The median intron length for genes that have only 1 intron (N = 85) was 3,085 bp. For genes that have two introns, the median length of the longer intron at position I1 was 4,937 bp (N = 48) and at position I2 was 4,691 bp (N = 35), the difference not significant.

Again, the following part of this analysis only applies to genes with three or more introns. The median lengths of the longest introns located in the first five absolute positions were 15,324, 11,958, 9,192, 7,241 and 6,442 bp (Figure 2A). Only the median in position I1 is significantly higher against the other medians, p values are from .02 (vs. I2) to .00007 (vs. I4, Mann-Whitney pairwise test). The median lengths of the longest introns located according to their relative position were 14,404 (in the first third), 6,204 (in the second third), 5,645 (in the third), 5,910 (in the middle) and 4,866 bp (last intron, Figure 2B). Similarly, only the median of the longest introns in the first third of the gene is significantly higher than in the other cases (p < .00001).

FIGURE 2
www.frontiersin.org

FIGURE 2. Lengths of the longest introns in human protein-coding genes in relation to their positions. (A). Length dependence on the absolute position of the longest introns. (B). Dependence of length on relative position. Daggers indicate statistically significant differences.

The position of the longest intron is related to certain gene biological functions

The results of the GSEA analysis showed that among genes without introns and with one intron there is a significantly higher representation of the biological processes G protein-coupled receptor signaling pathway (p < .00001) and sensory perception of chemical stimulus (p < .001). Genes with one intron are additionally enriched with representatives of the biological processes positive regulation of cytosolic calcium ion concentration, nervous system process and locomotion (p < .00001 for all). For genes with two introns, we did not detect a specifically higher representation of any biological process.

Genes with three or more introns, which have the longest intron located at the absolute position I1 or I2, interfere significantly in a large number of basic biological processes at the level of the cell as well as the development of a multicellular organism. For genes with the longest intron at I2, statistical significance was specifically increased in the process of programmed cell death (p < .00001, Table 1). These were, for example, the BAD (BCL2 Associated Agonist Of Cell Death), BAG6 (BAG Cochaperone 6) or DEDD (Death Effector Domain Containing) genes. The other tested absolute positions (I3-I9) did not show a specific association with any biological process. Genes with the relative position of the longest intron in the first third showed enrichment for a wide range of biological processes, similar to the absolute positions I1 and I2. The relative position in the second third was significantly associated with the term reproductive process (p < .001) and in the third with the terms DNA repair (p < .0001), mitotic recombination and telomere maintenance (both p < .001). Examples of genes associated with the reproductive process in our case are CFTR (CF Transmembrane Conductance Regulator), NDC80 (NDC80 Kinetochore Complex Component) and PANX1 (Pannexin 1). Among the genes included under DNA repair were a number of key genes such as APEX1 (Apurinic/Apyrimidinic Endodeoxyribonuclease 1), BRCC3 (BRCA1/BRCA2-Containing Complex Subunit 3), ERCC1 (ERCC Excision Repair 1, Endonuclease Non-Catalytic Subunit), MLH1 (MutL Homolog 1), MRE11 (MRE11 Homolog, Double Strand Break Repair Nuclease), SMC6 (Structural Maintenance Of Chromosomes 6) or XPA (XPA, DNA Damage Recognition And Repair Factor).

TABLE 1
www.frontiersin.org

TABLE 1. Significant relationships between the position of the longest intron and gene biological functions based on GSEA.

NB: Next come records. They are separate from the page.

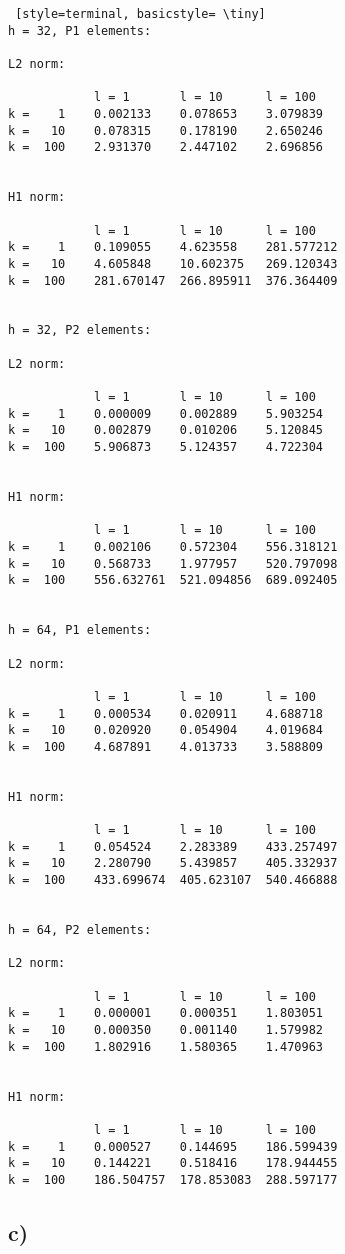 \documentclass[a4paper,english,12pt,twoside]{article}
\begin{document}
\begin{lstlisting} [style=terminal, basicstyle= \tiny]
h = 32, P1 elements:

L2 norm:

           	l = 1    	l = 10    	l = 100
k =    1	0.002133	0.078653	3.079839
k =   10	0.078315	0.178190	2.650246
k =  100	2.931370	2.447102	2.696856


H1 norm:

           	l = 1    	l = 10    	l = 100
k =    1	0.109055	4.623558	281.577212
k =   10	4.605848	10.602375	269.120343
k =  100	281.670147	266.895911	376.364409


h = 32, P2 elements:

L2 norm:

           	l = 1    	l = 10    	l = 100
k =    1	0.000009	0.002889	5.903254
k =   10	0.002879	0.010206	5.120845
k =  100	5.906873	5.124357	4.722304


H1 norm:

           	l = 1    	l = 10    	l = 100
k =    1	0.002106	0.572304	556.318121
k =   10	0.568733	1.977957	520.797098
k =  100	556.632761	521.094856	689.092405


h = 64, P1 elements:

L2 norm:

           	l = 1    	l = 10    	l = 100
k =    1	0.000534	0.020911	4.688718
k =   10	0.020920	0.054904	4.019684
k =  100	4.687891	4.013733	3.588809


H1 norm:

           	l = 1    	l = 10    	l = 100
k =    1	0.054524	2.283389	433.257497
k =   10	2.280790	5.439857	405.332937
k =  100	433.699674	405.623107	540.466888


h = 64, P2 elements:

L2 norm:

           	l = 1    	l = 10    	l = 100
k =    1	0.000001	0.000351	1.803051
k =   10	0.000350	0.001140	1.579982
k =  100	1.802916	1.580365	1.470963


H1 norm:

           	l = 1    	l = 10    	l = 100
k =    1	0.000527	0.144695	186.599439
k =   10	0.144221	0.518416	178.944455
k =  100	186.504757	178.853083	288.597177
\end{lstlisting}

\subsection*{c)}
\end{document}
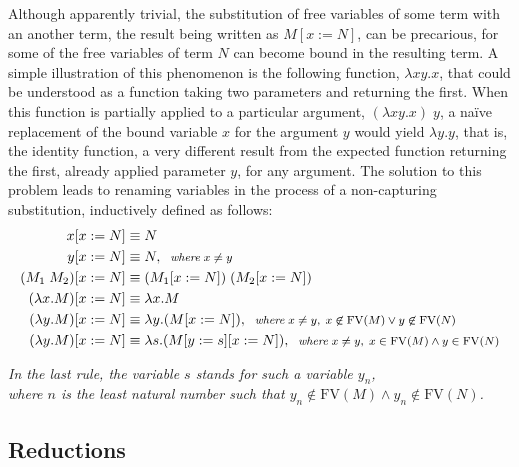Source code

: \documentclass[table, a4paper, 10pt]{book}
\begin{document}
Although apparently trivial, the substitution of free variables of some term with an another term,
the result being written as $M[x := N]$, can be precarious, for some of the 
free variables of term $N$ can become bound in the resulting term. A simple illustration of this
phenomenon is the following function, $\lambda xy.x$, that could be understood as a function
taking two parameters and returning the first. When this function is partially
applied to a particular argument, $(\lambda xy.x)\;y$, a na\"ive replacement of 
the bound variable $x$ for the argument $y$ would yield
$\lambda y.y$, that is, the identity function, a very different result from the expected function returning
the first, already applied parameter $y$, for any argument. The solution to this problem leads
to renaming variables in the process of a non-capturing substitution, inductively defined as follows:
\begin{align*}
\vspace{1cm}x[x := N] &\equiv N\\
\vspace{1cm}y[x := N] &\equiv N,\;\;\text{\footnotesize\textit{where}$\;x \not= y$}\\
\vspace{1cm}(M_1\;M_2)[x := N] &\equiv (M_1[x := N])\;(M_2[x := N])\\
\vspace{1cm}(\lambda x.M)[x := N] &\equiv \lambda x.M\\
\vspace{1cm}(\lambda y.M)[x := N] &\equiv \lambda y.(M[x := N]),\;\;\text{\footnotesize\textit{where}$\;x \not= y,\;x \not\in \mathrm{FV}(M) \lor y \not\in \mathrm{FV}(N)$}\\
\vspace{1cm}(\lambda y.M)[x := N] &\equiv \lambda s.(M[y := s][x := N]),\;\;\text{\footnotesize\textit{where}$\;x \not= y,\;x\in \mathrm{FV}(M) \land y \in \mathrm{FV}(N)$}
\end{align*}
\begin{center}\footnotesize
\textit{In the last rule, the variable $s$ stands for such a variable $y_n$,
\\where $n$ is the least natural number such that $y_n \not\in \mathrm{FV}(M) \land y_n \not\in \mathrm{FV}(N)$.}
\end{center}

\subsection{Reductions}\label{sec:red}
\end{document}
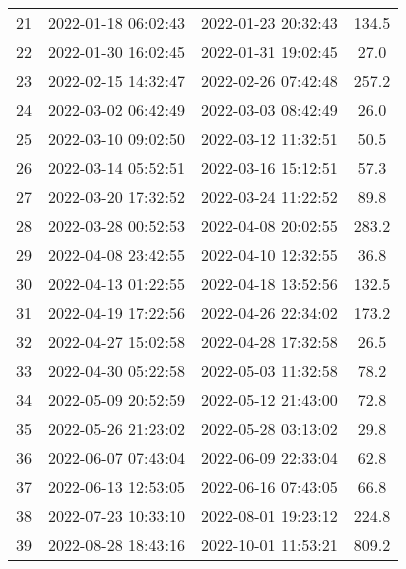 \begin{center}
\begin{longtable}{|c|c|c|c|}
21 & 2022-01-18 06:02:43 & 2022-01-23 20:32:43 & 134.5\\ 
22 & 2022-01-30 16:02:45 & 2022-01-31 19:02:45 & 27.0\\ 
23 & 2022-02-15 14:32:47 & 2022-02-26 07:42:48 & 257.2\\ 
24 & 2022-03-02 06:42:49 & 2022-03-03 08:42:49 & 26.0\\ 
25 & 2022-03-10 09:02:50 & 2022-03-12 11:32:51 & 50.5\\ 
26 & 2022-03-14 05:52:51 & 2022-03-16 15:12:51 & 57.3\\ 
27 & 2022-03-20 17:32:52 & 2022-03-24 11:22:52 & 89.8\\ 
28 & 2022-03-28 00:52:53 & 2022-04-08 20:02:55 & 283.2\\ 
29 & 2022-04-08 23:42:55 & 2022-04-10 12:32:55 & 36.8\\ 
30 & 2022-04-13 01:22:55 & 2022-04-18 13:52:56 & 132.5\\ 
31 & 2022-04-19 17:22:56 & 2022-04-26 22:34:02 & 173.2\\ 
32 & 2022-04-27 15:02:58 & 2022-04-28 17:32:58 & 26.5\\ 
33 & 2022-04-30 05:22:58 & 2022-05-03 11:32:58 & 78.2\\ 
34 & 2022-05-09 20:52:59 & 2022-05-12 21:43:00 & 72.8\\ 
35 & 2022-05-26 21:23:02 & 2022-05-28 03:13:02 & 29.8\\ 
36 & 2022-06-07 07:43:04 & 2022-06-09 22:33:04 & 62.8\\ 
37 & 2022-06-13 12:53:05 & 2022-06-16 07:43:05 & 66.8\\ 
38 & 2022-07-23 10:33:10 & 2022-08-01 19:23:12 & 224.8\\ 
39 & 2022-08-28 18:43:16 & 2022-10-01 11:53:21 & 809.2\\ 
\hline
\end{longtable}
\end{center}


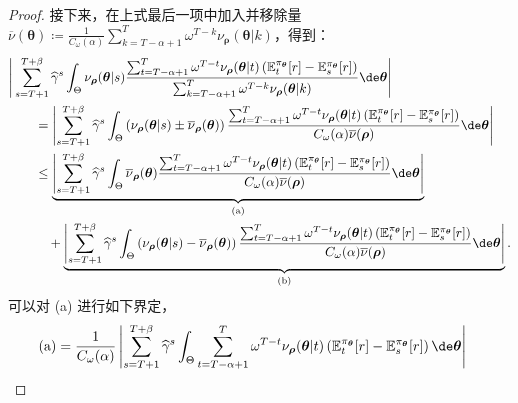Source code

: \begin{proof}
接下来，在上式最后一项中加入并移除量 $\textstyle\overline{\nu}(\boldsymbol\theta) \coloneq \frac{1}{C_{\omega}(\alpha)} \sum_{k=T-\alpha+1}^T \omega^{T-k} \nu_{\boldsymbol\rho}(\boldsymbol\theta|k)$，得到：
\begin{align*}
   &\Bigg| \sum_{s=T+1}^{T+\beta} \widehat{\gamma}^s \int_{\Theta}  \nu_{\boldsymbol\rho}(\boldsymbol\theta|s) \frac{\sum_{t=T-\alpha+1}^T \omega^{T-t} \nu_{\boldsymbol\rho}(\boldsymbol\theta|t) \left(\mathbb{E}_t^{\pi_{\boldsymbol\theta}}[r] - \mathbb{E}_s^{\pi_{\boldsymbol\theta}}[r] \right) }{\sum_{k=T-\alpha+1}^T \omega^{T-k} \nu_{\boldsymbol\rho}(\boldsymbol\theta|k)} \de \boldsymbol\theta  \Bigg|  \\
   &\qquad = \left| \sum_{s=T+1}^{T+\beta} \widehat{\gamma}^s \int_{\Theta}  \left(\nu_{\boldsymbol\rho}(\boldsymbol\theta|s) \pm \overline{\nu}_{\boldsymbol\rho}(\boldsymbol\theta)\right) \frac{\sum_{t=T-\alpha+1}^T \omega^{T-t} \nu_{\boldsymbol\rho}(\boldsymbol\theta|t)  \left(\mathbb{E}_t^{\pi_{\boldsymbol\theta}}[r] - \mathbb{E}_s^{\pi_{\boldsymbol\theta}}[r] \right) }{C_\omega(\alpha) \overline{\nu}(\boldsymbol\rho)} \de \boldsymbol\theta  \right|\\
   &\qquad \le \underbrace{\left| \sum_{s=T+1}^{T+\beta} \widehat{\gamma}^s \int_{\Theta}  \overline{\nu}_{\boldsymbol\rho}(\boldsymbol\theta)  \frac{\sum_{t=T-\alpha+1}^T \omega^{T-t} {\nu}_{\boldsymbol\rho}(\boldsymbol\theta|t) \left(\mathbb{E}_t^{\pi_{\boldsymbol\theta}}[r] - \mathbb{E}_s^{\pi_{\boldsymbol\theta}}[r] \right) }{C_\omega(\alpha) \overline{\nu}(\boldsymbol\rho)} \de \boldsymbol\theta  \right|}_{\text{(a)}} \\
   &\qquad \quad + \underbrace{\left| \sum_{s=T+1}^{T+\beta} \widehat{\gamma}^s \int_{\Theta}  \left(\nu_{\boldsymbol\rho}(\boldsymbol\theta|s) - \overline{\nu}_{\boldsymbol\rho}(\boldsymbol\theta)\right) \frac{\sum_{t=T-\alpha+1}^T \omega^{T-t} \nu_{\boldsymbol\rho}(\boldsymbol\theta|t) \left(\mathbb{E}_t^{\pi_{\boldsymbol\theta}}[r] - \mathbb{E}_s^{\pi_{\boldsymbol\theta}}[r] \right) }{C_\omega(\alpha) \overline{\nu}(\boldsymbol\rho)} \de \boldsymbol\theta  \right|}_{\text{(b)}}.
\end{align*}
可以对 (a) 进行如下界定，
\begin{align}
    \text{(a)} & = \frac{1}{C_\omega(\alpha)} \left| \sum_{s=T+1}^{T+\beta} \widehat{\gamma}^s \int_{\Theta}  \sum_{t=T-\alpha+1}^T \omega^{T-t} {\nu}_{\boldsymbol\rho}(\boldsymbol\theta|t) \left(\mathbb{E}_t^{\pi_{\boldsymbol\theta}}[r] - \mathbb{E}_s^{\pi_{\boldsymbol\theta}}[r] \right) \de \boldsymbol\theta  \right|

\end{align}
\end{proof}
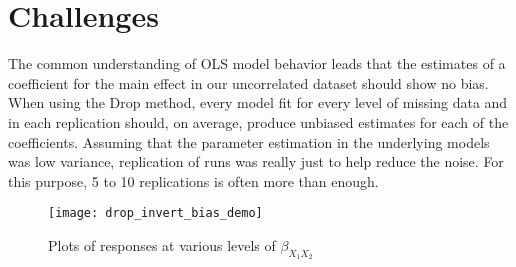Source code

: \documentclass[../paper.tex]{subfiles}
\begin{document}
\section{Challenges}
The common understanding of OLS model behavior leads that the estimates
of a coefficient for the main effect in our uncorrelated dataset should show no bias.
When using the Drop method, every model fit for every level of missing data and in each replication should, on average, produce unbiased estimates for each of the coefficients.
Assuming that the parameter estimation in the underlying models was low variance,
replication of runs was really just to help reduce the noise. For this purpose, 5 to 10 replications is often more than enough.

\begin{figure}[H]

\centering
\texttt{[image: drop\_invert\_bias\_demo]}
\caption{Plots of responses at various levels of $\beta_{X_{1}X_{2}}$}
\label{fig:drop_invert_bias_demo}
\end{figure}


\end{document}
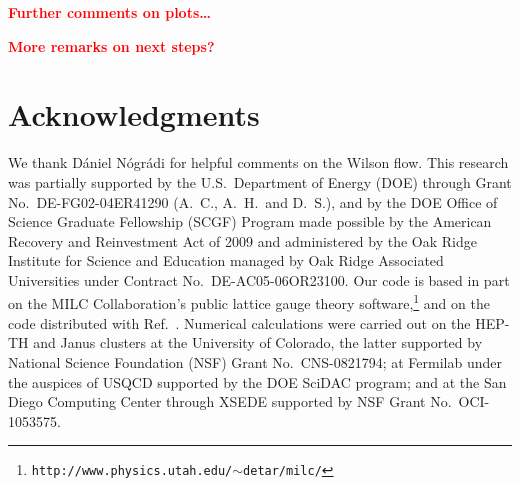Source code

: \documentclass{PoS}
\newcommand{\refcite}[1]{Ref.~\cite{#1}}
\newcommand{\TODO}[1]{\textcolor{red}{{\bf #1}}}
\begin{document}
\TODO{Further comments on plots\dots}

\TODO{More remarks on next steps?}



\section*{Acknowledgments} %
We thank D\'aniel N\'ogr\'adi for helpful comments on the Wilson flow.
This research was partially supported by the U.S.~Department of Energy (DOE) through Grant No.~DE-FG02-04ER41290 (A.~C., A.~H.\ and D.~S.), and by the DOE Office of Science Graduate Fellowship (SCGF) Program made possible by the American Recovery and Reinvestment Act of 2009 and administered by the Oak Ridge Institute for Science and Education managed by Oak Ridge Associated Universities under Contract No.~DE-AC05-06OR23100.
Our code is based in part on the MILC Collaboration's public lattice gauge theory software,\footnote{\texttt{http://www.physics.utah.edu/$\sim$detar/milc/}} and on the code distributed with \refcite{Borsanyi:2012zs}.
Numerical calculations were carried out on the HEP-TH and Janus clusters at the University of Colorado, the latter supported by National Science Foundation (NSF) Grant No.~CNS-0821794; at Fermilab under the auspices of USQCD supported by the DOE SciDAC program; and at the San Diego Computing Center through XSEDE supported by NSF Grant No.~OCI-1053575.



\end{document}
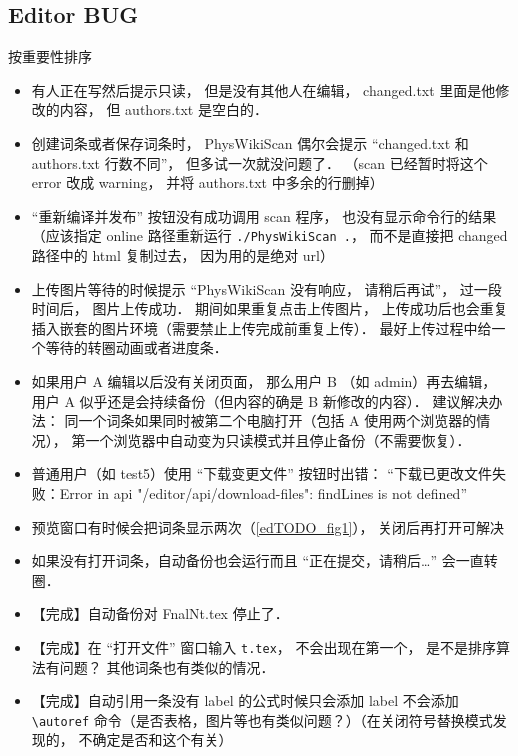\subsection{Editor BUG}
按重要性排序
\begin{itemize}
\item 有人正在写然后提示只读， 但是没有其他人在编辑， changed.txt 里面是他修改的内容， 但 authors.txt 是空白的．

\item 创建词条或者保存词条时， PhysWikiScan 偶尔会提示 “changed.txt 和 authors.txt 行数不同”， 但多试一次就没问题了． （scan 已经暂时将这个 error 改成 warning， 并将 authors.txt 中多余的行删掉）

\item “重新编译并发布” 按钮没有成功调用 scan 程序， 也没有显示命令行的结果（应该指定 online 路径重新运行 \verb|./PhysWikiScan .|， 而不是直接把 changed 路径中的 html 复制过去， 因为用的是绝对 url）

\item 上传图片等待的时候提示 “PhysWikiScan 没有响应， 请稍后再试”， 过一段时间后， 图片上传成功． 期间如果重复点击上传图片， 上传成功后也会重复插入嵌套的图片环境（需要禁止上传完成前重复上传）． 最好上传过程中给一个等待的转圈动画或者进度条．

\item 如果用户 A 编辑以后没有关闭页面， 那么用户 B （如 admin）再去编辑， 用户 A 似乎还是会持续备份（但内容的确是 B 新修改的内容）． 建议解决办法： 同一个词条如果同时被第二个电脑打开（包括 A 使用两个浏览器的情况）， 第一个浏览器中自动变为只读模式并且停止备份（不需要恢复）．

\item 普通用户（如 test5）使用 “下载变更文件” 按钮时出错： “下载已更改文件失败：Error in api "/editor/api/download-files": findLines is not defined”

\item 预览窗口有时候会把词条显示两次（\autoref{edTODO_fig1}）， 关闭后再打开可解决

\item 如果没有打开词条，自动备份也会运行而且 “正在提交，请稍后…” 会一直转圈．

\item 【完成】自动备份对 FnalNt.tex 停止了．

\item 【完成】在 “打开文件” 窗口输入 \lstinline|t.tex|， 不会出现在第一个， 是不是排序算法有问题？ 其他词条也有类似的情况．

\item 【完成】自动引用一条没有 label 的公式时候只会添加 label 不会添加 \lstinline|\autoref| 命令（是否表格，图片等也有类似问题？）（在关闭符号替换模式发现的， 不确定是否和这个有关）


\end{itemize}
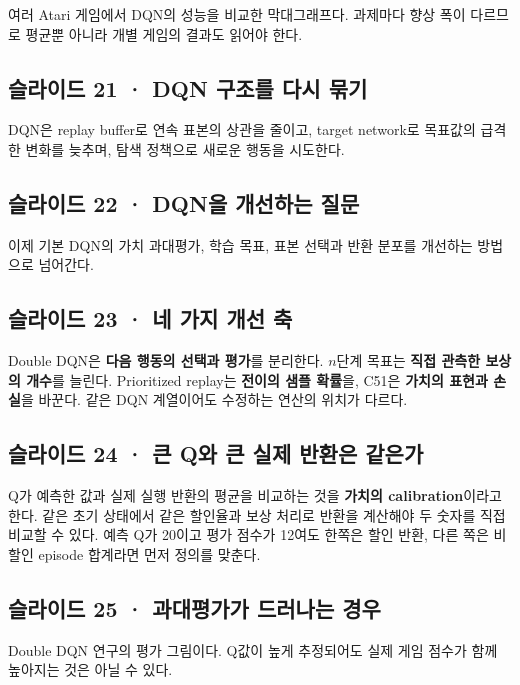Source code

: \documentclass[11pt,a4paper]{article}
\begin{document}
여러 Atari 게임에서 DQN의 성능을 비교한 막대그래프다. 과제마다 향상 폭이 다르므로 평균뿐 아니라 개별 게임의 결과도 읽어야 한다.\par

\subsection{슬라이드 21 · DQN 구조를 다시 묶기}

DQN은 replay buffer로 연속 표본의 상관을 줄이고, target network로 목표값의 급격한 변화를 늦추며, 탐색 정책으로 새로운 행동을 시도한다.\par

\subsection{슬라이드 22 · DQN을 개선하는 질문}

이제 기본 DQN의 가치 과대평가, 학습 목표, 표본 선택과 반환 분포를 개선하는 방법으로 넘어간다.\par

\subsection{슬라이드 23 · 네 가지 개선 축}

Double DQN은 \textbf{다음 행동의 선택과 평가}를 분리한다. $n$단계 목표는 \textbf{직접 관측한 보상의 개수}를 늘린다. Prioritized replay는 \textbf{전이의 샘플 확률}을, C51은 \textbf{가치의 표현과 손실}을 바꾼다. 같은 DQN 계열이어도 수정하는 연산의 위치가 다르다.\par

\subsection{슬라이드 24 · 큰 Q와 큰 실제 반환은 같은가}

Q가 예측한 값과 실제 실행 반환의 평균을 비교하는 것을 \textbf{가치의 calibration}이라고 한다. 같은 초기 상태에서 같은 할인율과 보상 처리로 반환을 계산해야 두 숫자를 직접 비교할 수 있다. 예측 Q가 20이고 평가 점수가 12여도 한쪽은 할인 반환, 다른 쪽은 비할인 episode 합계라면 먼저 정의를 맞춘다.\par

\subsection{슬라이드 25 · 과대평가가 드러나는 경우}

Double DQN 연구의 평가 그림이다. Q값이 높게 추정되어도 실제 게임 점수가 함께 높아지는 것은 아닐 수 있다.\par
\end{document}
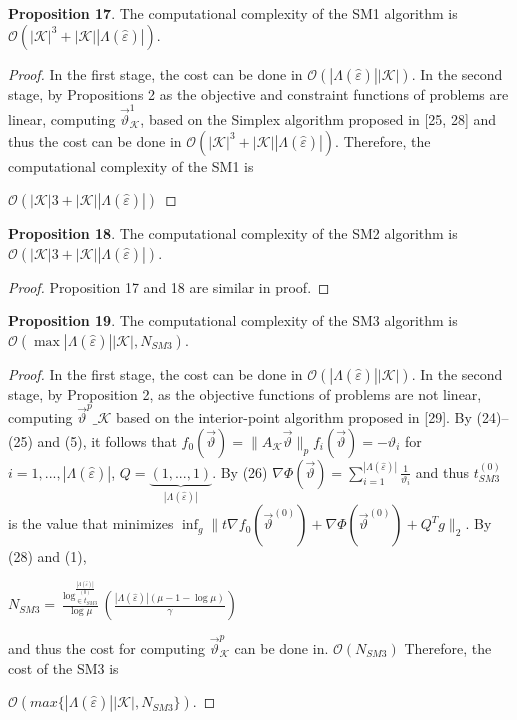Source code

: \documentclass[]{iosart2c}
\begin{document}
  \textbf{Proposition 17}. The computational complexity of the
  SM1 algorithm is $\mathcal{O}(|\mathcal{K}|^3 + |\mathcal{K}| |\Lambda(\hat{\varepsilon} )|)$.

  \begin{proof}
    In the first stage, the cost can be done in
    $\mathcal{O}(|\Lambda(\hat{\varepsilon})| |\mathcal{K}|)$. In the second stage, by Propositions
    2 as the objective and constraint functions of problems
    are linear, computing $\vec{\vartheta}^1_\mathcal{K}$, based on the Simplex
    algorithm proposed in [25, 28] and thus the cost can
    be done in $\mathcal{O}(|\mathcal{K}|^3 + |\mathcal{K}| |\Lambda(\hat{\varepsilon})|)$. Therefore, the computational
    complexity of the SM1 is

    $\mathcal{O}(|\mathcal{K}|3 + |\mathcal{K}| |\Lambda(\hat{\varepsilon})|)$
  \end{proof}

  \textbf{Proposition 18}. The computational complexity of the
  SM2 algorithm is $\mathcal{O}(|\mathcal{K}|3 + |\mathcal{K}| |\Lambda(\hat{\varepsilon})|)$.

  \begin{proof}
    Proposition 17 and 18 are similar in proof.
  \end{proof}

  \textbf{Proposition 19}. The computational complexity of the
  SM3 algorithm is $\mathcal{O}(\max{|\Lambda(\hat{\varepsilon} )| |\mathcal{K}|,N_{SM3}})$.
  \begin{proof}
    In the first stage, the cost can be done in
    $\mathcal{O}(|\Lambda(\hat{\varepsilon})| |\mathcal{K}|)$. In the second stage, by Proposition
    2, as the objective functions of problems are not
    linear, computing $\vec{\vartheta}^p\_\mathcal{K}$
    based on the interior-point algorithm
    proposed in [29]. By (24)–(25) and (5), it
    follows that $f_0(\vec{\vartheta}) = \parallel A_\mathcal{K}\vec{\vartheta}\parallel_p f_i(\vec{\vartheta}) = -\vartheta_i$ for $i =
    1, ... , |\Lambda(\hat{\varepsilon})|$, $Q = \underbrace{(1, ... , 1)}_{|\Lambda(\hat{\varepsilon})|}$. By (26) $\nabla \Phi \left( \vec{\vartheta} \right) = \sum^{|\Lambda(\hat{\varepsilon})|}_{i=1} \frac{1}{\vartheta_i}$
    and thus $t^{(0)}_{SM3}$ is the value that minimizes
    $\inf_g \parallel t \nabla f_0 \left( \vec{\vartheta}^{(0)} \right) +\nabla \Phi \left( \vec{\vartheta}^{(0)} \right)+ Q^T g \parallel _2$. By (28)
    and (1),

    $N_{SM3} = \frac{ \log^{\frac{|\Lambda(\hat{\varepsilon})|}{(0)}}_{\in t_{SM3}}}{\log\mu} \left( \frac{ |\Lambda(\hat{\varepsilon})| (\mu - 1 - \log\mu)}{\gamma} \right)$

    and thus the cost for computing $\vec{\vartheta}^p_\mathcal{K}$ can be done
    in. $\mathcal{O}(N_{SM3})$ Therefore, the cost of the SM3 is

    $\mathcal{O}(max\{|\Lambda(\hat{\varepsilon})| |\mathcal{K}|,N_{SM3}\})$.
  \end{proof}
\end{document}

A higher percentage of DNA repair genes have the longest intron located in the second or third third

The location of the longest introns was monitored for two other gene sets obtained independently of the Study dataset from the Reactome Pathways database. These were Apoptosis (N = 146) and DNA repair (N = 113) gene sets. While the percentage representation of individual categories of absolute and relative positions in Apoptosis did not differ significantly from the Study dataset, we noted statistically significant deviations in DNA repair. Compared to the Study dataset, among DNA repair genes there is a significantly smaller percentage of genes that have the longest intron at position I1 (absolute position) or in the first third (relative position), p < .0001 for both categories. On the contrary, they contain a higher percentage of genes with the longest intron at a position higher than or equal to I5 (p < .0001) or in the second and third thirds (p < .01 for both; Table 2).

TABLE 2
www.frontiersin.org

TABLE 2. Representation of the absolute and relative positions of the longest introns in the Study dataset and two additional gene sets.

The highest expression was associated with absolute positions I1 and I2

Analysis mapping the relationship of the absolute and relative position of the longest intron and gene expression was made on a subgroup of 422 genes randomly selected from the Study Dataset. This random selection contained 10 genes without introns (2.4%), 46 genes with one or two introns (10.9%) and 366 genes with an intron number equal or greater than three, which were further tested, as in previous analyzes. The intron data in these genes were linked to expression values determined in 55 human tissues.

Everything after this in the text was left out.